1 A fraqueza normativa da Constituição: reformar é necessário

A Constituição da República Federativa do Brasil[1], promulgada em 1988, é, lamentavelmente, um texto repleto de promessas normativas irresponsáveis e inconsequentes.  Os legisladores constituintes originários estavam imbuídos de boas intenções, mas se deixaram contaminar pela crença infantil no poder mágico das “Leis”, como se o “verbo” pudesse se transformar em “carne” ou a “palavra” fosse suficiente para criar ou transformar o “mundo” e as “coisas” de acordo com a sua vontade. Esse poder de criar ou de modificar a matéria ou a realidade somente pela força das palavras é privativo de Deus, segundo as Sagradas Escrituras.

Os constituintes, ingenuamente, confundiram “força normativa” com “utopia fantasiosa”. Com efeito, um texto constitucional repleto de desejos, com desprezo à realidade ou às condições naturais ou geográficas, econômicas, sociais, culturais, científicas e tecnológicas de determinada sociedade em determinado espaço geográfico e período temporal, conduz à erosão de respeitabilidade e à perda de sua normatividade (vinculatividade), como bem explicou Konrad Hesse[2]. A Constituição divorciada da realidade e das contingências da vida e das possibilidades fáticas não passa de uma simples “folha de papel”, de sorte que a “Constituição jurídica” nada pode em face da “Constituição real” e dos “fatores reais de poder”, como denunciou Ferdinand Lassalle[3].

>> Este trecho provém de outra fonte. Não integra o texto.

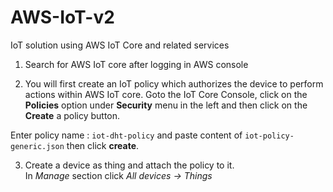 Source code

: # AWS-IoT-v2

IoT solution using AWS IoT Core and related services

1) Search for AWS IoT core after logging in AWS console

2) You will first create an IoT policy which authorizes the device to perform actions within AWS IoT core. Goto the IoT Core Console, click on the <b>Policies</b> option under <b>Security</b> menu in the left and then click on the <b>Create</b> a policy button.

Enter policy name : `iot-dht-policy` and paste content of `iot-policy-generic.json` then click <b>create</b>.


 3) Create a device as thing and attach the policy to it.  
 In <i>Manage</i> section click <i>All devices -> Things <ii>
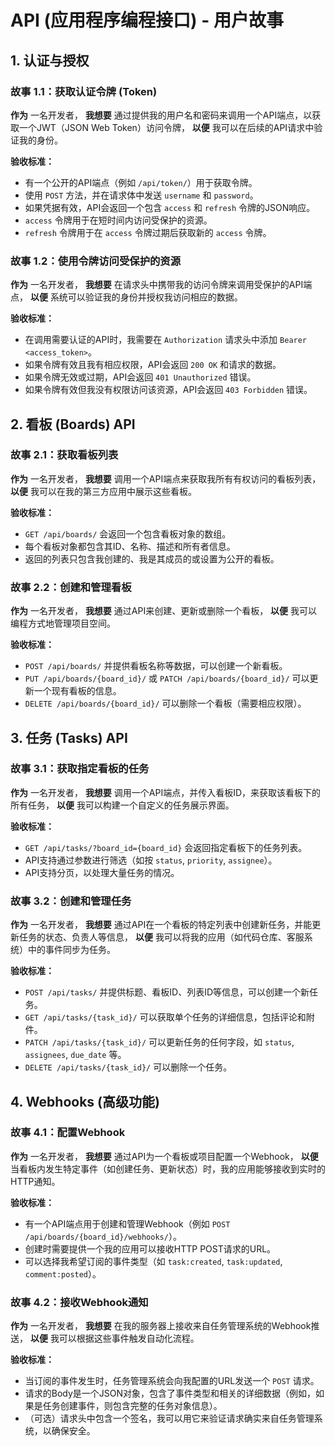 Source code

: # API (应用程序编程接口) - 用户故事

## 1. 认证与授权

### 故事 1.1：获取认证令牌 (Token)

**作为** 一名开发者，
**我想要** 通过提供我的用户名和密码来调用一个API端点，以获取一个JWT（JSON Web Token）访问令牌，
**以便** 我可以在后续的API请求中验证我的身份。

**验收标准：**
- 有一个公开的API端点（例如 `/api/token/`）用于获取令牌。
- 使用 `POST` 方法，并在请求体中发送 `username` 和 `password`。
- 如果凭据有效，API会返回一个包含 `access` 和 `refresh` 令牌的JSON响应。
- `access` 令牌用于在短时间内访问受保护的资源。
- `refresh` 令牌用于在 `access` 令牌过期后获取新的 `access` 令牌。

### 故事 1.2：使用令牌访问受保护的资源

**作为** 一名开发者，
**我想要** 在请求头中携带我的访问令牌来调用受保护的API端点，
**以便** 系统可以验证我的身份并授权我访问相应的数据。

**验收标准：**
- 在调用需要认证的API时，我需要在 `Authorization` 请求头中添加 `Bearer <access_token>`。
- 如果令牌有效且我有相应权限，API会返回 `200 OK` 和请求的数据。
- 如果令牌无效或过期，API会返回 `401 Unauthorized` 错误。
- 如果令牌有效但我没有权限访问该资源，API会返回 `403 Forbidden` 错误。

## 2. 看板 (Boards) API

### 故事 2.1：获取看板列表

**作为** 一名开发者，
**我想要** 调用一个API端点来获取我所有有权访问的看板列表，
**以便** 我可以在我的第三方应用中展示这些看板。

**验收标准：**
- `GET /api/boards/` 会返回一个包含看板对象的数组。
- 每个看板对象都包含其ID、名称、描述和所有者信息。
- 返回的列表只包含我创建的、我是其成员的或设置为公开的看板。

### 故事 2.2：创建和管理看板

**作为** 一名开发者，
**我想要** 通过API来创建、更新或删除一个看板，
**以便** 我可以编程方式地管理项目空间。

**验收标准：**
- `POST /api/boards/` 并提供看板名称等数据，可以创建一个新看板。
- `PUT /api/boards/{board_id}/` 或 `PATCH /api/boards/{board_id}/` 可以更新一个现有看板的信息。
- `DELETE /api/boards/{board_id}/` 可以删除一个看板（需要相应权限）。

## 3. 任务 (Tasks) API

### 故事 3.1：获取指定看板的任务

**作为** 一名开发者，
**我想要** 调用一个API端点，并传入看板ID，来获取该看板下的所有任务，
**以便** 我可以构建一个自定义的任务展示界面。

**验收标准：**
- `GET /api/tasks/?board_id={board_id}` 会返回指定看板下的任务列表。
- API支持通过参数进行筛选（如按 `status`, `priority`, `assignee`）。
- API支持分页，以处理大量任务的情况。

### 故事 3.2：创建和管理任务

**作为** 一名开发者，
**我想要** 通过API在一个看板的特定列表中创建新任务，并能更新任务的状态、负责人等信息，
**以便** 我可以将我的应用（如代码仓库、客服系统）中的事件同步为任务。

**验收标准：**
- `POST /api/tasks/` 并提供标题、看板ID、列表ID等信息，可以创建一个新任务。
- `GET /api/tasks/{task_id}/` 可以获取单个任务的详细信息，包括评论和附件。
- `PATCH /api/tasks/{task_id}/` 可以更新任务的任何字段，如 `status`, `assignees`, `due_date` 等。
- `DELETE /api/tasks/{task_id}/` 可以删除一个任务。

## 4. Webhooks (高级功能)

### 故事 4.1：配置Webhook

**作为** 一名开发者，
**我想要** 通过API为一个看板或项目配置一个Webhook，
**以便** 当看板内发生特定事件（如创建任务、更新状态）时，我的应用能够接收到实时的HTTP通知。

**验收标准：**
- 有一个API端点用于创建和管理Webhook（例如 `POST /api/boards/{board_id}/webhooks/`）。
- 创建时需要提供一个我的应用可以接收HTTP POST请求的URL。
- 可以选择我希望订阅的事件类型（如 `task:created`, `task:updated`, `comment:posted`）。

### 故事 4.2：接收Webhook通知

**作为** 一名开发者，
**我想要** 在我的服务器上接收来自任务管理系统的Webhook推送，
**以便** 我可以根据这些事件触发自动化流程。

**验收标准：**
- 当订阅的事件发生时，任务管理系统会向我配置的URL发送一个 `POST` 请求。
- 请求的Body是一个JSON对象，包含了事件类型和相关的详细数据（例如，如果是任务创建事件，则包含完整的任务对象信息）。
- （可选）请求头中包含一个签名，我可以用它来验证请求确实来自任务管理系统，以确保安全。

Nessa perspectiva, não há espaço para o “legislador Pinóquio” (aquele que mente para o povo mediante a criação de direitos sem lastro na realidade circundante) nem para “o jurista Peter Pan” (aquele que acredita no ordenamento jurídico, a despeito da realidade fática, como se o Direito fosse uma “Neverland”). Tanto o legislador como o jurista devem amadurecer e devem enfrentar a realidade nua, dura e crua, sem fantasias infantis ou crenças mágicas.

O primeiro passo consiste em deixar de adorar o Estado. É bem verdade que no texto constitucional brasileiro há vários preceitos da “Estatolatria”, como se vê, por exemplo, no comando normativo disposto no art. 3º, inciso I, que enuncia ser objetivo fundamental da República Federativa do Brasil construir uma sociedade livre, justa e solidária.  Ora, não é a República (o Estado) que constrói a sociedade, mas esta (a sociedade) que constrói aquela (a República ou o Estado).

Ou seja, a sociedade é anterior e superior ao Estado. Este nasce daquela, é construído pela sociedade, ao invés de esta (a sociedade) ser construída por aquele (o Estado). A sociedade é formada pelo conjunto organizado e estabilizado de indivíduos. Estes (os indivíduos) são seres concretos, realidade palpável, e não mera abstração teórica. Portanto, a sociedade abstrata é formada por indivíduos concretos. Logo, o Estado deve ser subsidiário em relação aos indivíduos. Daí que, em nossa avaliação, deveria haver uma mudança no texto constitucional, modificando-se o aludido art. 3º, que passaria a ter a seguinte redação:

Art. 3º. Constituem objetivos fundamentais da sociedade brasileira, formada por homens e mulheres livres, justos e solidários:

I - construir um Estado democrático, republicano e federativo.

Essa simples mudança textual enviaria uma forte mensagem simbólica: o Estado deixaria de ser um “deus artificial” (ídolo adorado) e se tornaria um valioso instrumento da sociedade em favor da dignidade de cada indivíduo. Ao invés de ser servido pelos indivíduos, o Estado (que também é composto de indivíduos concretos) serviria à sociedade, ou seja, um Estado a serviço da sociedade ao invés de um Estado que da sociedade se serve. Mas, além de ser uma modificação textual, essa alteração haveria de simbolizar uma mudança de mentalidade cultural: a crença que muitos de nós compartilhamos nos superpoderes do Estado e do Direito. Essa crença é muito forte entre muitos de nós brasileiros que atribuímos ao Estado a capacidade de resolver todos os problemas da vida e de satisfazer todos os desejos e/ou necessidades que possuímos.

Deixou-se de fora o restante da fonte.